(Rendered images with source text)
# # # #

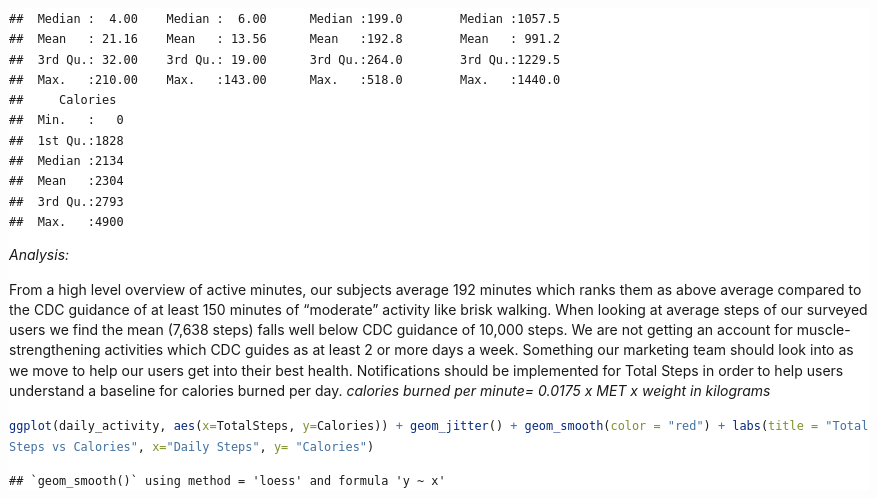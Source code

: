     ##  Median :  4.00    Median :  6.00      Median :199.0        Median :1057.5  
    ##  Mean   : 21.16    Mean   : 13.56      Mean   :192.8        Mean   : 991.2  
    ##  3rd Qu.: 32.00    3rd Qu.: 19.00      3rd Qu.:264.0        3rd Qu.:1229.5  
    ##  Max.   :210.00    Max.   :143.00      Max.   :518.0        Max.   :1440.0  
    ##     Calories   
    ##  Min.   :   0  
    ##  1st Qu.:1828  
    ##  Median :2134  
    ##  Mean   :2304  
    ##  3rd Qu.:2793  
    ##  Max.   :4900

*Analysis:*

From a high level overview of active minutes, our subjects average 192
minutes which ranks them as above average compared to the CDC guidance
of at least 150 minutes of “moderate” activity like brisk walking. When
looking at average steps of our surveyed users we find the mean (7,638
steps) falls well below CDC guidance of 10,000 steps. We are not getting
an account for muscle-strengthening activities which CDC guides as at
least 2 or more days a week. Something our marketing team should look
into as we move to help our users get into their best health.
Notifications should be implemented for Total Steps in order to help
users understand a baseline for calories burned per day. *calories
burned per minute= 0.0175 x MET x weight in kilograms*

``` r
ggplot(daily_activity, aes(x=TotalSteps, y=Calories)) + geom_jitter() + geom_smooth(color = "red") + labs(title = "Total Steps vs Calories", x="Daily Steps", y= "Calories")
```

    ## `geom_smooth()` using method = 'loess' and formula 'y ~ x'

# # # #

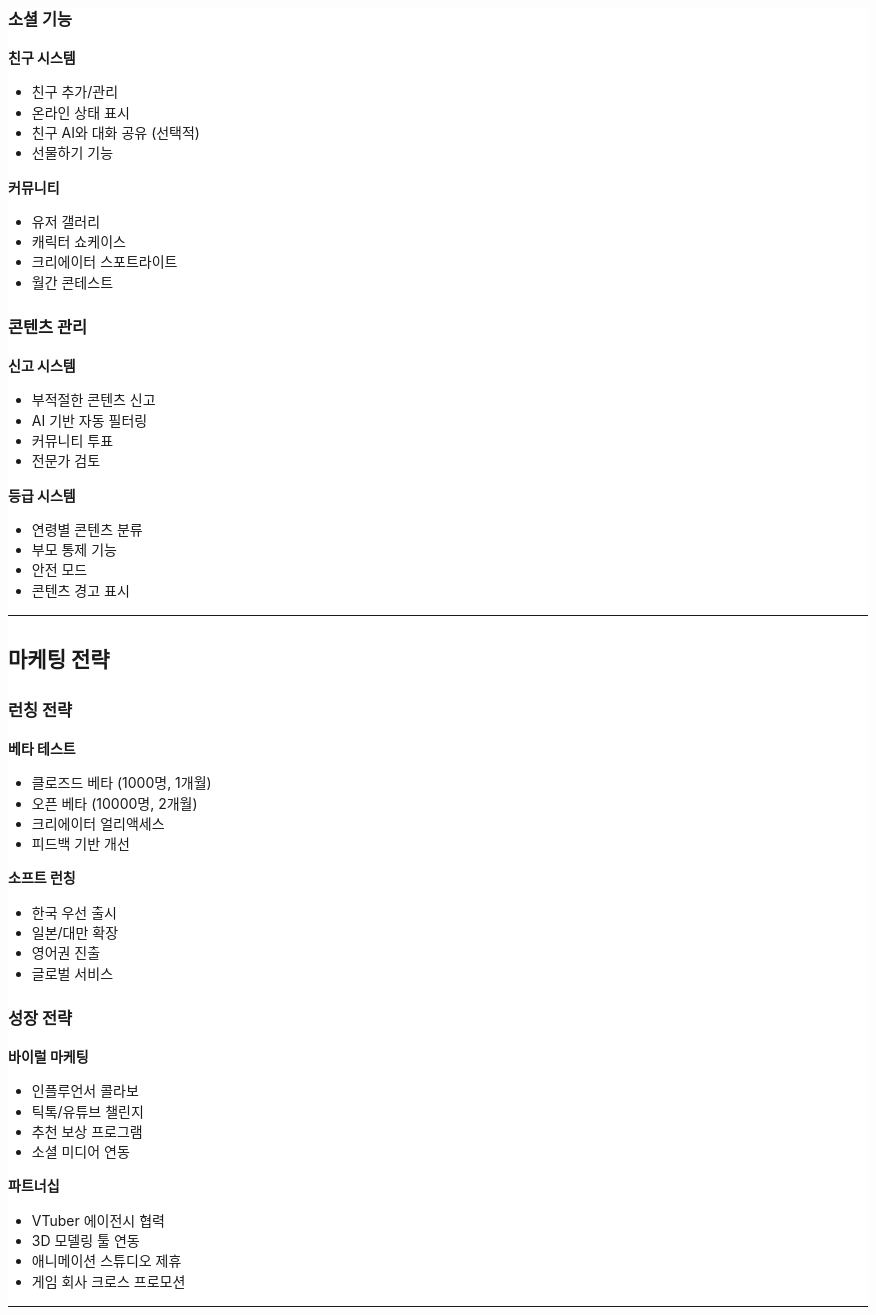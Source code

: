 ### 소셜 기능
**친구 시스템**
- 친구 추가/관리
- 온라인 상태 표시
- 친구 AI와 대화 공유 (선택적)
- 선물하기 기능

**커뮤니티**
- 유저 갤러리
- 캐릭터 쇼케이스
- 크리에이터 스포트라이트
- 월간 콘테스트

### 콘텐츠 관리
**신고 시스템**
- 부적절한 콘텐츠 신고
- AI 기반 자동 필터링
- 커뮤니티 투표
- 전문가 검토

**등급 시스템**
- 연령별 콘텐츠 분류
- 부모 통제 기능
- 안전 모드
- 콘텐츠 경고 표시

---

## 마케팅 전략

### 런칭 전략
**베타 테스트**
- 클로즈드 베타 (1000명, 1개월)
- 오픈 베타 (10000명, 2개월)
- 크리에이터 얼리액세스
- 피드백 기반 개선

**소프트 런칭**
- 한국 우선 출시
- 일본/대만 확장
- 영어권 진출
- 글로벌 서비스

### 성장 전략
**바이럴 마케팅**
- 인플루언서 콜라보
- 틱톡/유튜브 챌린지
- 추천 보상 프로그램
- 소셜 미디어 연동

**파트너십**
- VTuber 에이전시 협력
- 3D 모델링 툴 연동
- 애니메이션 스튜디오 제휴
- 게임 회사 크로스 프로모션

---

# # # #

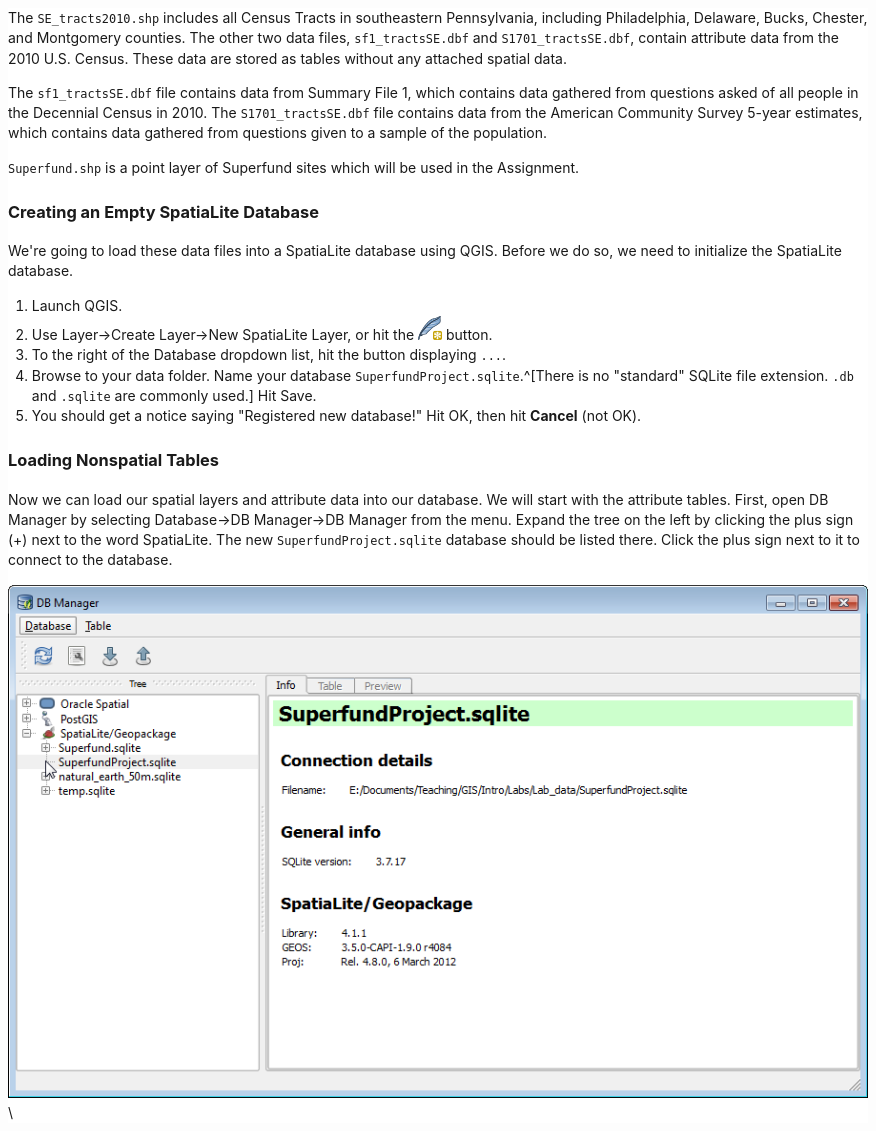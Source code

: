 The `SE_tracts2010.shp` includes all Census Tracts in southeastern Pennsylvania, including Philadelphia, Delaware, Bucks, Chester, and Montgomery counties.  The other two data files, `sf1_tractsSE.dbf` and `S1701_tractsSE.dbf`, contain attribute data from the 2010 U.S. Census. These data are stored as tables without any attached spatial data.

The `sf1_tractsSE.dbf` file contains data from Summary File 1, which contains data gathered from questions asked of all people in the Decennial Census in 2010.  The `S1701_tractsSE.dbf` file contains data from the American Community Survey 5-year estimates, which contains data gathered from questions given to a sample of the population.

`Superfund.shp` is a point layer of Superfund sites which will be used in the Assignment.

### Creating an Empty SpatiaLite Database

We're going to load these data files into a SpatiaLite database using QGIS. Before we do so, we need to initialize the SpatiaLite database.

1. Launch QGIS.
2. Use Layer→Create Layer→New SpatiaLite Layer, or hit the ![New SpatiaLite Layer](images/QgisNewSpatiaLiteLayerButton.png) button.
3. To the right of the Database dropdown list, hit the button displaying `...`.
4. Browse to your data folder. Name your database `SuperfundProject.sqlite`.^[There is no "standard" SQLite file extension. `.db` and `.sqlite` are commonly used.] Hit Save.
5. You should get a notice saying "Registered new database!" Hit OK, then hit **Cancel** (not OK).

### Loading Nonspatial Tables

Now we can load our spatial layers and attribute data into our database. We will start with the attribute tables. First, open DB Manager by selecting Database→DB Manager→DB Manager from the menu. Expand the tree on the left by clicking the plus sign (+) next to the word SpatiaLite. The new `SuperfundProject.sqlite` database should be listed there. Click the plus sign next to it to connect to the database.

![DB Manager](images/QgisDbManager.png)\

# # # #

Scan the records for the word "minutes" and copy every line where it is found.

## Response area
From a high level overview of active minutes, our subjects average 192
minutes which ranks them as above average compared to the CDC guidance
of at least 150 minutes of “moderate” activity like brisk walking. When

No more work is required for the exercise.